Java – Which Locale should I specify when I call String#toLowerCase

internationalizationjavalocalization

In Java the String#toLowerCase method uses the default system Locale to determine how to handle lowercasing. If I am lowercasing some ASCII text and want to be sure that this is processed as expected which Locale should I use?

EDIT: I'm mainly concerned about programming identifiers such as table and column names in a schema. As such I want English lower casing to apply.

Locale.ROOT states that it is the language/country neutral locale for the locale sensitive operations

Locale.ENGLISH would presumably also be a safe choice.

Best Answer

Yes, Locale.ENGLISH is a safe choice for case operations for things like programming language identifiers and URL parts since it doesn't involve any special casing rules and all 7-bit ASCII characters in the ENGLISH case-convert to 7-bit ASCII characters.

That is not true for all other locales. In Turkish, the 'I' and 'i' characters are not case-converted to one another.

"Dotted and dotless I" explains:

The Turkish alphabet, which is a variant of the Latin alphabet, includes two distinct versions of the letter I, one dotted and the other dotless.

In Unicode, U+0131 is a lower case letter dotless i (ı). U+0130 (İ) is capital i with dot. ISO-8859-9 has them at positions 0xFD and 0xDD respectively. In normal typography, when lower case i is combined with other diacritics, the dot is generally removed before the diacritic is added; however, Unicode still lists the equivalent combining sequences as including the dotted i, since logically it is the normal dotted i character that is being modified.

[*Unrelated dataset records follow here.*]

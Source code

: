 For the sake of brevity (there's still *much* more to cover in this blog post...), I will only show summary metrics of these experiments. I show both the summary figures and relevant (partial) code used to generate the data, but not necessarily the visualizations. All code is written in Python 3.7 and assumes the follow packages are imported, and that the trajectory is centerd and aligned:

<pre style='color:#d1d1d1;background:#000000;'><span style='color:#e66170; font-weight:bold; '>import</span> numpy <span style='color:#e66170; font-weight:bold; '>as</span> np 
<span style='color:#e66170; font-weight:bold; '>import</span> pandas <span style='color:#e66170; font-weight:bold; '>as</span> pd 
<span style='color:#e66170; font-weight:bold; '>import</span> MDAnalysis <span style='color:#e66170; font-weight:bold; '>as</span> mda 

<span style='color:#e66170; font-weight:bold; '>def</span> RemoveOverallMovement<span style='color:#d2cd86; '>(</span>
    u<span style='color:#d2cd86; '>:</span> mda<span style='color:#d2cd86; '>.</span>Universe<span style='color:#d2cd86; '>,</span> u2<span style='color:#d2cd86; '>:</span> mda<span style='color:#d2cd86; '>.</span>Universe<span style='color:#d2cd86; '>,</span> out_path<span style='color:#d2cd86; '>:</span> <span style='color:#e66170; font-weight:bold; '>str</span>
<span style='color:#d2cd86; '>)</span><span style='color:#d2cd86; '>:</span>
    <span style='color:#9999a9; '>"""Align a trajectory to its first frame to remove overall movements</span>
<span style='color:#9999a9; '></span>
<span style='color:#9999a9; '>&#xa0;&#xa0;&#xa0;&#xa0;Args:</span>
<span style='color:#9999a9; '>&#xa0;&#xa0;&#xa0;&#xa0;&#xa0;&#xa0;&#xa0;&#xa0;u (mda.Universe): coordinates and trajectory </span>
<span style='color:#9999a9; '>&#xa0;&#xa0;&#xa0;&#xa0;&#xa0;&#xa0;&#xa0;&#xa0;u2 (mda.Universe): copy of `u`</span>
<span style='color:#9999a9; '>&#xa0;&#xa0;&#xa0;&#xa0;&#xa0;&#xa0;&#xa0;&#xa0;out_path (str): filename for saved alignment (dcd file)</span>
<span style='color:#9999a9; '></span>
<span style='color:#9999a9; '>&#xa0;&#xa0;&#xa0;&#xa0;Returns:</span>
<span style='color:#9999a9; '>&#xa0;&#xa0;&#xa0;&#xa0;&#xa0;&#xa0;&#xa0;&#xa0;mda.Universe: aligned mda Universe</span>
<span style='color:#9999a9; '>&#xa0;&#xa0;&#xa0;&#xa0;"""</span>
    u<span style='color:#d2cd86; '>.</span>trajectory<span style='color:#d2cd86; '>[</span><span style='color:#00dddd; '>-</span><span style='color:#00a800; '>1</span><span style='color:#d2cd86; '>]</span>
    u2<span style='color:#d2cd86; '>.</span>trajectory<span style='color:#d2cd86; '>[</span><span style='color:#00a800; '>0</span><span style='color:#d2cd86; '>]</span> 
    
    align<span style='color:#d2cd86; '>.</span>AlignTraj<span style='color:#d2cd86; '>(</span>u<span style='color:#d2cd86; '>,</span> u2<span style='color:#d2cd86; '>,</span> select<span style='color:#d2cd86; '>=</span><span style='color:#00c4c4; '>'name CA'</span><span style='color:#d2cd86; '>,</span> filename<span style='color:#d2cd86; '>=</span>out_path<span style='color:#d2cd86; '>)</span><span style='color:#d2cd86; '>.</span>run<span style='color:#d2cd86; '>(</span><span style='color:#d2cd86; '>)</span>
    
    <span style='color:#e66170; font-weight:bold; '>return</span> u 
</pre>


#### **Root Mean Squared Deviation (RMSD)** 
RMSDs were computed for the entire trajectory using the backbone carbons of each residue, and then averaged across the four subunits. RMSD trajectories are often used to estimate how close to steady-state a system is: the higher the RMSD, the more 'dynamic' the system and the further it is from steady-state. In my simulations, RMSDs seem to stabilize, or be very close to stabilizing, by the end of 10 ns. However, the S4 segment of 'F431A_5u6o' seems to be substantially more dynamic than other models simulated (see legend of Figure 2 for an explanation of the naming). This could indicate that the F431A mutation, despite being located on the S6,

Most Unicode software uppercases ı to I and lowercases İ to i, but, unless specifically set up for Turkish, it lowercases I to i and uppercases i to I. Thus uppercasing then lowercasing, or vice versa, changes the letters.

The list of special exceptions is maintained at http://unicode.org/Public/UNIDATA/SpecialCasing.txt

# ================================================================================

# Turkish and Azeri

# I and i-dotless; I-dot and i are case pairs in Turkish and Azeri
# The following rules handle those cases.

0130; 0069; 0130; 0130; tr; # LATIN CAPITAL LETTER I WITH DOT ABOVE
0130; 0069; 0130; 0130; az; # LATIN CAPITAL LETTER I WITH DOT ABOVE

# When lowercasing, remove dot_above in the sequence I + dot_above, which will turn into i.
# This matches the behavior of the canonically equivalent I-dot_above

0307; ; 0307; 0307; tr After_I; # COMBINING DOT ABOVE
0307; ; 0307; 0307; az After_I; # COMBINING DOT ABOVE

...